┌──
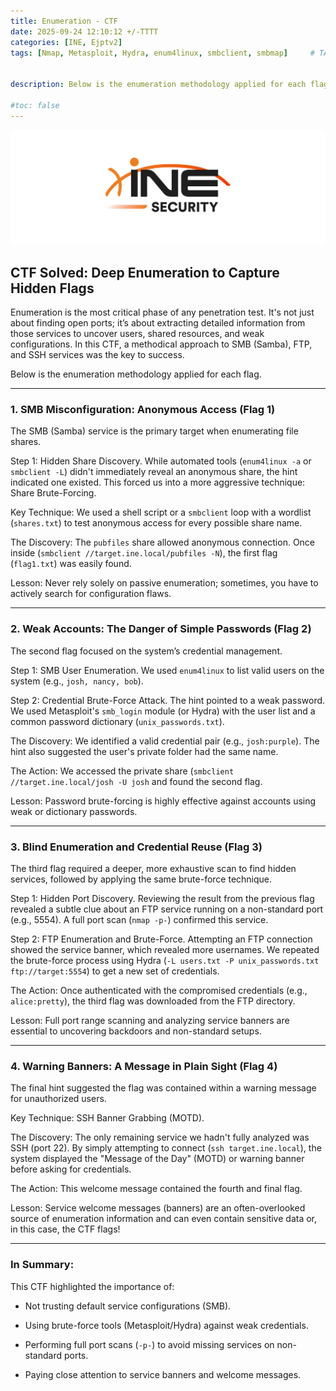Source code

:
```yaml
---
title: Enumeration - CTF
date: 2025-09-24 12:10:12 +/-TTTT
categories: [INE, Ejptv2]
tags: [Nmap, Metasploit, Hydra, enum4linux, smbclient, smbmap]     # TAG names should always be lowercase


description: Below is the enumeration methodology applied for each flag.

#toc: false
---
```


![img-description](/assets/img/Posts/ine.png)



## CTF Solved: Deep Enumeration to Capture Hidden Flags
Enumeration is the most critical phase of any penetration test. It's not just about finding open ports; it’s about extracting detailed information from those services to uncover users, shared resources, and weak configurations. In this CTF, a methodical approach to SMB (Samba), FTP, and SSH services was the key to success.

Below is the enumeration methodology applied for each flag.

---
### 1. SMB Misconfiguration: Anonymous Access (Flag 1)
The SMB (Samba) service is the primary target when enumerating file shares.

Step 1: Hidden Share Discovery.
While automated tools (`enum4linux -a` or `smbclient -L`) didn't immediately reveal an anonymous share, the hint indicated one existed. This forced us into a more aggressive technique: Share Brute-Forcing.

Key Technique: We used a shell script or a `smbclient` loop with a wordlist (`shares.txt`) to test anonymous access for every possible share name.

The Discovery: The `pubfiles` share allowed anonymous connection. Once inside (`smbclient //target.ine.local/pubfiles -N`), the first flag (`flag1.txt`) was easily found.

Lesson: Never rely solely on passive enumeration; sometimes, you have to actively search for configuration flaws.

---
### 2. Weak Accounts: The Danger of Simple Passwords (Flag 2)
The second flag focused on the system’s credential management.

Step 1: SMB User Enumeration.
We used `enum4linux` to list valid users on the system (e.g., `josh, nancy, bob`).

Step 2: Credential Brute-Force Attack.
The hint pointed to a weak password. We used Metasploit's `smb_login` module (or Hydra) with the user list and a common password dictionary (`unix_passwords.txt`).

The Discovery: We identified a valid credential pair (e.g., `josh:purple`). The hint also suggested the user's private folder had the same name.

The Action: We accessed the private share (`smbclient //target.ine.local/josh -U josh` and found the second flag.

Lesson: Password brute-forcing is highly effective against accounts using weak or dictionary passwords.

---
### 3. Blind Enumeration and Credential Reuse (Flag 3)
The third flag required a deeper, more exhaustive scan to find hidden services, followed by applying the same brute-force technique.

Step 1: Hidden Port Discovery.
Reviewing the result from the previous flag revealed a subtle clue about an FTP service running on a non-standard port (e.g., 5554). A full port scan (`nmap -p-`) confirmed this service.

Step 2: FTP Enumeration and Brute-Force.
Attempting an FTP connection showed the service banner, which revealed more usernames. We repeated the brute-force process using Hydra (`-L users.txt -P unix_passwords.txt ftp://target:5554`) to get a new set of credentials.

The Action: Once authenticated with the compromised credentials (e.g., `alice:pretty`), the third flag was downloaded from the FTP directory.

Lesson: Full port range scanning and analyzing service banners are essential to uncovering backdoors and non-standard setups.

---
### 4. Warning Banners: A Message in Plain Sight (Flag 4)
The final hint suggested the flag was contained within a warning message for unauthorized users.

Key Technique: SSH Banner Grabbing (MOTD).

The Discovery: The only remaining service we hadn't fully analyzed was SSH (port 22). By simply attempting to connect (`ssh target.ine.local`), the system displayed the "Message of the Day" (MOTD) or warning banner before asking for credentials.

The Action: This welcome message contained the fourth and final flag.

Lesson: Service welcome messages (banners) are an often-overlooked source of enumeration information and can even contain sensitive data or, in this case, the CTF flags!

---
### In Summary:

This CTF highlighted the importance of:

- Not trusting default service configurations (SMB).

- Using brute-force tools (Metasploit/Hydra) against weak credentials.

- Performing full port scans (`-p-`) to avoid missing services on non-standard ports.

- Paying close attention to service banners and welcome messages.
└──
┌──
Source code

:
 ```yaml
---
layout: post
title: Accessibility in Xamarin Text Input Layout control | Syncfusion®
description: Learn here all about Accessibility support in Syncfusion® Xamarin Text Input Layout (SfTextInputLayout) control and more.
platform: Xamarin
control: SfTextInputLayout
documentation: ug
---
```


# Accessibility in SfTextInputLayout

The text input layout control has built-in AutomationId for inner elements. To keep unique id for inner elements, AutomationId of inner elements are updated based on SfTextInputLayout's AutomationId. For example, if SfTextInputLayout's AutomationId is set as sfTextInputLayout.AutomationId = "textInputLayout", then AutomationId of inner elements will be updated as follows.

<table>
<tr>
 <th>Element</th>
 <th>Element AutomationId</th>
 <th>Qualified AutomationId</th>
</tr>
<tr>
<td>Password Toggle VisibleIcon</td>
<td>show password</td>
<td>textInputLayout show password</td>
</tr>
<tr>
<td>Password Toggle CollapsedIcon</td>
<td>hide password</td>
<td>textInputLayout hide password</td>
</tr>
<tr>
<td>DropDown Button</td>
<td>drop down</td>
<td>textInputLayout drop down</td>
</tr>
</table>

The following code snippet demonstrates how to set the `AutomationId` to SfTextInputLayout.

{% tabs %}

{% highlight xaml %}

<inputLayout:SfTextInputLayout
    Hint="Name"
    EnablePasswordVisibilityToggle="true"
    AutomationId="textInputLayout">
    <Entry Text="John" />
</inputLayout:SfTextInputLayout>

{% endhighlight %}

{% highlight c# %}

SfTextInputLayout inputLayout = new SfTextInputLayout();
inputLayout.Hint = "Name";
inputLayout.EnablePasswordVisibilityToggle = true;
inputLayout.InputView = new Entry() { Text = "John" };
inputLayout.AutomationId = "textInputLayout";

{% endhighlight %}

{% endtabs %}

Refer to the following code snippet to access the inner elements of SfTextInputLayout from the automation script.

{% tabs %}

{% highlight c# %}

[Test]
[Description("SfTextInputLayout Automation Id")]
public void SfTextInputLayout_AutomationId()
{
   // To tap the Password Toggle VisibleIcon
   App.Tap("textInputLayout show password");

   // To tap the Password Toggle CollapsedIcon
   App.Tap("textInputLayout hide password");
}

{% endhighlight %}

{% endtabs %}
└──
» Task to complete
Give back, exactly as written, the stretch from the line with "### 1. SMB Misconfiguration: Anonymous" through the line with "Key Technique: We", and no other lines from the records above.

» Solution to this problem
### 1. SMB Misconfiguration: Anonymous Access (Flag 1)
The SMB (Samba) service is the primary target when enumerating file shares.

Step 1: Hidden Share Discovery.
While automated tools (`enum4linux -a` or `smbclient -L`) didn't immediately reveal an anonymous share, the hint indicated one existed. This forced us into a more aggressive technique: Share Brute-Forcing.

Key Technique: We used a shell script or a `smbclient` loop with a wordlist (`shares.txt`) to test anonymous access for every possible share name.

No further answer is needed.